Generating inputs for BEELINE
BoolODE provides additional scripts, located in scripts/, to
process simulation output for use with BEELINE.
Compute Pseudotime using Slingshot
Note
runSlingshot.py requires the Slingshot Docker container. Please make sure Docker has been set up and the container has been built.

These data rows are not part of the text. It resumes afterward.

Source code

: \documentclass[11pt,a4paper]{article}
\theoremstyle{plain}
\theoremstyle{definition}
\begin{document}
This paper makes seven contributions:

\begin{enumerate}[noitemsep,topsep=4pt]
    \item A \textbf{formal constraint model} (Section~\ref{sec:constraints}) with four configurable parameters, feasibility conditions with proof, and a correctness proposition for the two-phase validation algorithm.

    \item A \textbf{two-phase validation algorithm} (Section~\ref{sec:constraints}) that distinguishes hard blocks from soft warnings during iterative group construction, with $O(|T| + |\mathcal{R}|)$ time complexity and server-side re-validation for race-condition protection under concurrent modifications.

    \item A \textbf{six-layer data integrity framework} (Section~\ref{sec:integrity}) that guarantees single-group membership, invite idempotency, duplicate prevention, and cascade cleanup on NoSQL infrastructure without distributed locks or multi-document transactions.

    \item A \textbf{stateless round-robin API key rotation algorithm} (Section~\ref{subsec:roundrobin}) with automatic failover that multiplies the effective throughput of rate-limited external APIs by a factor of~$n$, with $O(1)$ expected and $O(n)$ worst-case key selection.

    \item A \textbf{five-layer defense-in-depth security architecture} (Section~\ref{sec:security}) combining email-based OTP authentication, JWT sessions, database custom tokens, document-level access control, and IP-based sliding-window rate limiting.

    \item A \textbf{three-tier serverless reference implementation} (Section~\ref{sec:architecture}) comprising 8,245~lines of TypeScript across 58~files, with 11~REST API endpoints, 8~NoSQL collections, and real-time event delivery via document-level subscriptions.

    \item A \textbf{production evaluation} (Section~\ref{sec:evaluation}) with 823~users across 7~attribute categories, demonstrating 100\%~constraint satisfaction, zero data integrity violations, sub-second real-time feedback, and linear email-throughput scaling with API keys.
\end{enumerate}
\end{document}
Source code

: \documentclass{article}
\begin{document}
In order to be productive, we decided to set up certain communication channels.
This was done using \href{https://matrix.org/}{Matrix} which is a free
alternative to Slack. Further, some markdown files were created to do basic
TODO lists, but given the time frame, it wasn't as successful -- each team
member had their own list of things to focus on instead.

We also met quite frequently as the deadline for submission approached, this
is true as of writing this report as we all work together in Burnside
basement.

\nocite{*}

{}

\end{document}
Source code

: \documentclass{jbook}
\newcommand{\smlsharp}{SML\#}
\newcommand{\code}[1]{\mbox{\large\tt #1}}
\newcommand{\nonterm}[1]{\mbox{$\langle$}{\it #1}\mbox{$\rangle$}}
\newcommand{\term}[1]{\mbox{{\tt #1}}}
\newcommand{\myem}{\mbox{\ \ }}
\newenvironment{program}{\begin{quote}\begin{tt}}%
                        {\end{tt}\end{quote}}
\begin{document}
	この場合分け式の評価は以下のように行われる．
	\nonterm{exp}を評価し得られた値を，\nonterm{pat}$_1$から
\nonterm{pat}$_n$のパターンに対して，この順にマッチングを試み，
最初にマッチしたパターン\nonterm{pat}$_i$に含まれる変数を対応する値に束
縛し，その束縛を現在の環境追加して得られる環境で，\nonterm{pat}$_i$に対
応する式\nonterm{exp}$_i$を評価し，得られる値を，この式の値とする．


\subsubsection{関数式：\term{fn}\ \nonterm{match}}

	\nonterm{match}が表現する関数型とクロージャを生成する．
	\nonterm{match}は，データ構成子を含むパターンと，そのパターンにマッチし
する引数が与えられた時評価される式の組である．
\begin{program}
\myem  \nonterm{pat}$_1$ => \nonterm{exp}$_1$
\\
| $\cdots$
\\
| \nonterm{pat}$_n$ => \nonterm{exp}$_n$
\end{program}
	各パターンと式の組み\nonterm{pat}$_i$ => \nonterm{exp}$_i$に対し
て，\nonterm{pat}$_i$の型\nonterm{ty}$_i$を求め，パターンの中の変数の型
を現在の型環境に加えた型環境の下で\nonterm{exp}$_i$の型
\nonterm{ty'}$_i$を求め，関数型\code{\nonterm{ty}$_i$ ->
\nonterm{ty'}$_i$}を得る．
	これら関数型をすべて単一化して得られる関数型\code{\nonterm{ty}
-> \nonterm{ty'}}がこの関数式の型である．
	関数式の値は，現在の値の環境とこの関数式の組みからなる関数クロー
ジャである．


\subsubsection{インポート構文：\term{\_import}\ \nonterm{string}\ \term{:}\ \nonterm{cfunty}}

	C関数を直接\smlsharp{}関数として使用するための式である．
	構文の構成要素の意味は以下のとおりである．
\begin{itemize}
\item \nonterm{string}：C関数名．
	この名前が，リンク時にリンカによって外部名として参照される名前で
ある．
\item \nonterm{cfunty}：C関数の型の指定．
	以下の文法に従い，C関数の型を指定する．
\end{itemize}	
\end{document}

Slingshot computes pseudotime trajectories for a given dataset by
first carrying out dimensionality reduction, then carrying out
k-means clustering on the low dimensional embedding in order to
compute trajectories. The number of clusters expected depends on the
features of the dataset. For instance, a dataset with two steady state
clusters should be specified with --nClusters 3, specifying an
additional initial state cluster.
runSlingshot.py takes the following command line arguments:
-h, --help show this help message and exit
--outPrefix=OUTPREFIX
Prefix for output files.
-e EXPR, --expr=EXPR Path to expression data file
-p PSEUDO, --pseudo=PSEUDO
Path to 'pseudotime' file generated by BoolODE
-c NCLUSTERS, --nClusters=NCLUSTERS
Number of expected clusters in the dataset.
--noEnd Do not force Slingshot to have an end state.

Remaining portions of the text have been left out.